Berikut adalah hasil minggu lalu – dan apa artinya.
Barat mendukung Ukraina
Pada Minggu malam, muncul laporan bahwa Presiden AS Joe Biden telah memberikan izin kepada Ukraina untuk menggunakan rudal ATACMS jarak jauh untuk menyerang sasaran di Rusia.
Langkah ini menandai perubahan kebijakan besar oleh Washington – yang selama berbulan-bulan telah menolak permintaan Ukraina untuk menggunakan rudal di luar perbatasannya.
Setelah keputusan tersebut bocor ke pers, serangkaian rudal ATACMS ditembakkan oleh Ukraina ke wilayah Bryansk di Rusia.
Kremlin mengatakan enam tembakan ditembakkan, lima di antaranya dicegat, sementara pejabat AS yang tidak mau disebutkan namanya mengklaim delapan tembakan, dan dua dicegat.
Apapun spesifiknya, ini adalah momen penting: rudal buatan Amerika telah menghantam tanah Rusia untuk pertama kalinya dalam perang ini.
Kemudian pada hari Rabu, Ukraina meluncurkan pasokan dari Inggris Rudal Storm Shadow menargetkan sasaran di wilayah Kursk Rusia – tempat pasukan Ukraina telah merebut sekitar 600 km persegi (232 mil persegi) wilayah Rusia.
Pada minggu berikutnya, Biden menambahkan elemen terakhir dari peningkatan persenjataan ke Ukraina menyetujui penggunaan ranjau darat anti-personil.
Ranjau darat yang sederhana, kontroversial, namun sangat efektif adalah bagian penting dari pertahanan Ukraina di garis depan timur – dan diharapkan penggunaannya dapat membantu memperlambat upaya Ukraina. milik Rusia maju.
Dengan tiga keputusan cepat, dalam beberapa hari yang penuh gejolak, Barat memberi isyarat kepada dunia bahwa dukungannya terhadap Ukraina tidak akan hilang.

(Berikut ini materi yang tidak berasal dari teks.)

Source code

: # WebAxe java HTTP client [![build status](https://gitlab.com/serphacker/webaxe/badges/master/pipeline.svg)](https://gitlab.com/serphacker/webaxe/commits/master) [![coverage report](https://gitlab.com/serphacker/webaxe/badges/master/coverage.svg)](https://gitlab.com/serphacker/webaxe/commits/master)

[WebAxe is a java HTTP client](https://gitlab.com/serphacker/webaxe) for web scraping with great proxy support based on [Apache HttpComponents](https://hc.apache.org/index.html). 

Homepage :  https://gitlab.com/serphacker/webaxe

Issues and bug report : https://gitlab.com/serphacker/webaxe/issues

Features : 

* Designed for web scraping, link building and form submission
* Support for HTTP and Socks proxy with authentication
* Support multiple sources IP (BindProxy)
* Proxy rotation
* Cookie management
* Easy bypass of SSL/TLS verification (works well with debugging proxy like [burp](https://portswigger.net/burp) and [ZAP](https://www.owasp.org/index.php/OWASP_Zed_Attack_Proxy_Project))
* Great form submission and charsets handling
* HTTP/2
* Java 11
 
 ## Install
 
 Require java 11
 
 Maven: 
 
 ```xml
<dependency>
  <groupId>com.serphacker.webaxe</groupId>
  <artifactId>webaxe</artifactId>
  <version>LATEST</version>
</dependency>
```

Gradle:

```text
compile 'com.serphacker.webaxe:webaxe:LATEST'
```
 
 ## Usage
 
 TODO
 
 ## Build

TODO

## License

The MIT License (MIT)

Rusia meningkatkan pertaruhan nuklir
Jika sekutu barat Ukraina meningkatkan pertaruhannya minggu ini, maka Moskow juga akan melakukan hal yang sama.
Pada hari Selasa, hari ke-1000 perang, Putin mendorong perubahan doktrin nuklir Rusia, menurunkan ambang batas penggunaan senjata nuklir.
Doktrin tersebut sekarang menyatakan bahwa serangan dari negara non-nuklir, jika didukung oleh kekuatan nuklir, akan dianggap sebagai serangan gabungan terhadap Rusia.
Kremlin kemudian mengambil tindakan lebih jauh dengan mengerahkan a rudal jenis baru – “Oreshnik” – untuk menyerang kota Dnipro di Ukraina.
Putin mengklaim bahwa senjata tersebut melaju dengan kecepatan 10 kali kecepatan suara – dan “tidak ada cara untuk melawan senjata ini”.
Sebagian besar pengamat sepakat bahwa serangan tersebut dirancang untuk memberikan peringatan: bahwa Rusia, jika mau, dapat menggunakan rudal baru tersebut untuk mengirimkan senjata nuklir.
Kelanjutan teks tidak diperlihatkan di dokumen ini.